AIM OF THE TASK: Below are some records. How many of their lines contain the string "abstract"? Give the number only.

DATASET RECORDS:
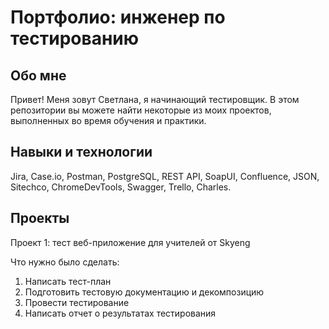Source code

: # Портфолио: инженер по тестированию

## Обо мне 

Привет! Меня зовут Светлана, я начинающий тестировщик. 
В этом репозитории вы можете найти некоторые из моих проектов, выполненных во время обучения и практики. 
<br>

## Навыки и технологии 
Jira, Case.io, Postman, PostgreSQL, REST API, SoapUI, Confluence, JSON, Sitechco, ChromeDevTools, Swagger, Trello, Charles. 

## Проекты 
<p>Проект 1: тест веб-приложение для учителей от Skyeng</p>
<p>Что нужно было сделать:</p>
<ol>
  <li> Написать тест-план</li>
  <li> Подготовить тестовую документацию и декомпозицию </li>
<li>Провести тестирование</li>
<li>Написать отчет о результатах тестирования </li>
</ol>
* * *
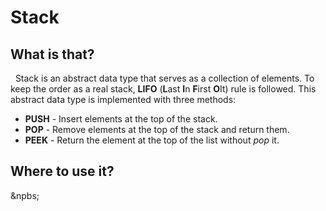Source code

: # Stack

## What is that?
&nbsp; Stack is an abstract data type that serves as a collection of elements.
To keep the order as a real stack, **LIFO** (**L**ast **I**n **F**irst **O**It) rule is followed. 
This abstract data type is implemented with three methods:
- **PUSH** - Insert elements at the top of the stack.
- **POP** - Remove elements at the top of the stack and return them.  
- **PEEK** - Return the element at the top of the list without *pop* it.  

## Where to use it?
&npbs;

WRITTEN RESPONSE: 2